Alerts and Notices
SynopsisEsophageal rings are thin mucosal structures, found most often in the distal esophagus, that occlude the esophageal lumen. The most common type of esophageal ring is a Schatzki ring, of which there are two types based on location: type A rings are located above the esophageal-gastric junction, and type B rings are at the distal esophagus at the squamocolumnar junction. Esophageal rings are relatively common, and can often be seen incidentally. They are observed in approximately 10% of all barium swallow tests, regardless of indication for the study.
Patients with esophageal rings often present with dysphagia to solid food, typically meat or bread. When the diameter of rings is less than 13 mm, patients may present with acute food impaction.

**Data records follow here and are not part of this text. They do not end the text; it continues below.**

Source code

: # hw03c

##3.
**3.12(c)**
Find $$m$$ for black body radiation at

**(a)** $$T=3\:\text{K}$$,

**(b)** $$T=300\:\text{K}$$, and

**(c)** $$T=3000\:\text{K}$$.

Although the clinical presentation can be similar, esophageal webs are caused by normal esophageal mucosa and submucosa growing in a circumferential and obstructive nature within the esophagus.

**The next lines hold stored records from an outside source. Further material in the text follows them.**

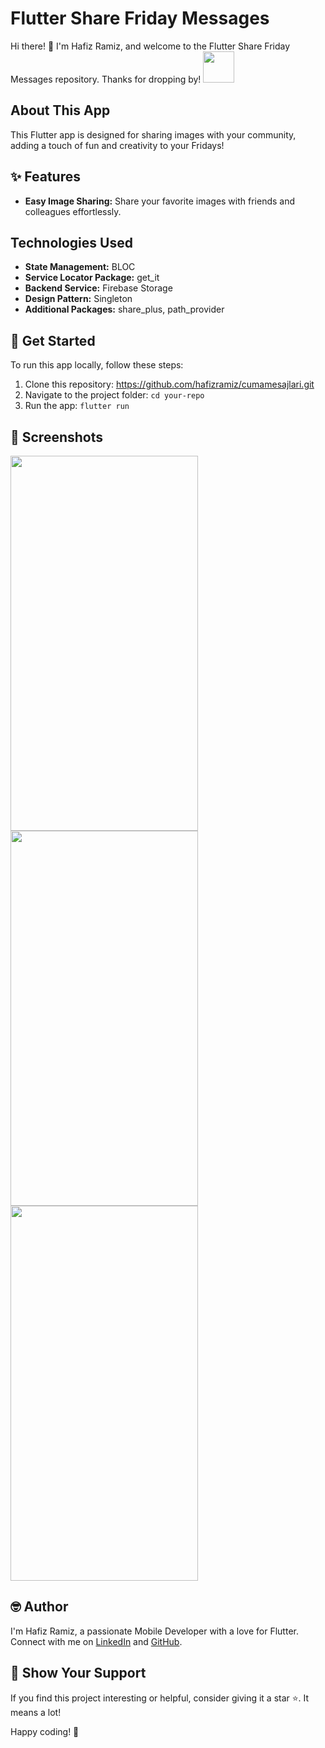 
# Flutter Share Friday Messages

Hi there! 👋 I'm Hafiz Ramiz, and welcome to the Flutter Share Friday Messages repository. Thanks for dropping by! <img src="https://user-images.githubusercontent.com/102408138/181803992-c16d979a-e758-425b-8561-45bdf4fd04ec.gif" width="50" height="50" />

## About This App

This Flutter app is designed for sharing images with your community, adding a touch of fun and creativity to your Fridays!

## ✨ Features

- **Easy Image Sharing:** Share your favorite images with friends and colleagues effortlessly.

## Technologies Used

- **State Management:** BLOC
- **Service Locator Package:** get_it
- **Backend Service:** Firebase Storage
- **Design Pattern:** Singleton
- **Additional Packages:** share_plus, path_provider

## 🚀 Get Started

To run this app locally, follow these steps:

1. Clone this repository: https://github.com/hafizramiz/cumamesajlari.git
2. Navigate to the project folder:  `cd your-repo`
3. Run the app: `flutter run`

## 📸 Screenshots
<img src="https://github.com/hafizramiz/cumamesajlari/assets/102408138/9acbbd93-5a24-4640-b09b-d2505cbf2f44" width="300" height="600" />
<img src="https://github.com/hafizramiz/cumamesajlari/assets/102408138/93de59a5-6f6c-4d10-8ffc-a9b789f7ab26" width="300" height="600" />
<img src="https://github.com/hafizramiz/cumamesajlari/assets/102408138/1482f059-ed8c-4f76-bb1a-934fabee9728" width="300" height="600" />

## 🤓 Author

I'm Hafiz Ramiz, a passionate Mobile Developer with a love for Flutter. 
Connect with me on [LinkedIn](https://www.linkedin.com/in/hafizramiz/) and [GitHub](https://github.com/hafizramiz).

## 🌟 Show Your Support

If you find this project interesting or helpful, consider giving it a star ⭐️. It means a lot!

Happy coding! 🚀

Esophageal rings are associated with a lower risk of Barrett esophagus, a precancerous condition.
Most esophageal rings can be managed endoscopically with improvement in symptoms. The most severe complications of the rings are food impactions, which require emergent upper endoscopy for food bolus disimpaction, or complications of the endoscopic procedure itself – primarily bleeding, infection, or the risk of perforation.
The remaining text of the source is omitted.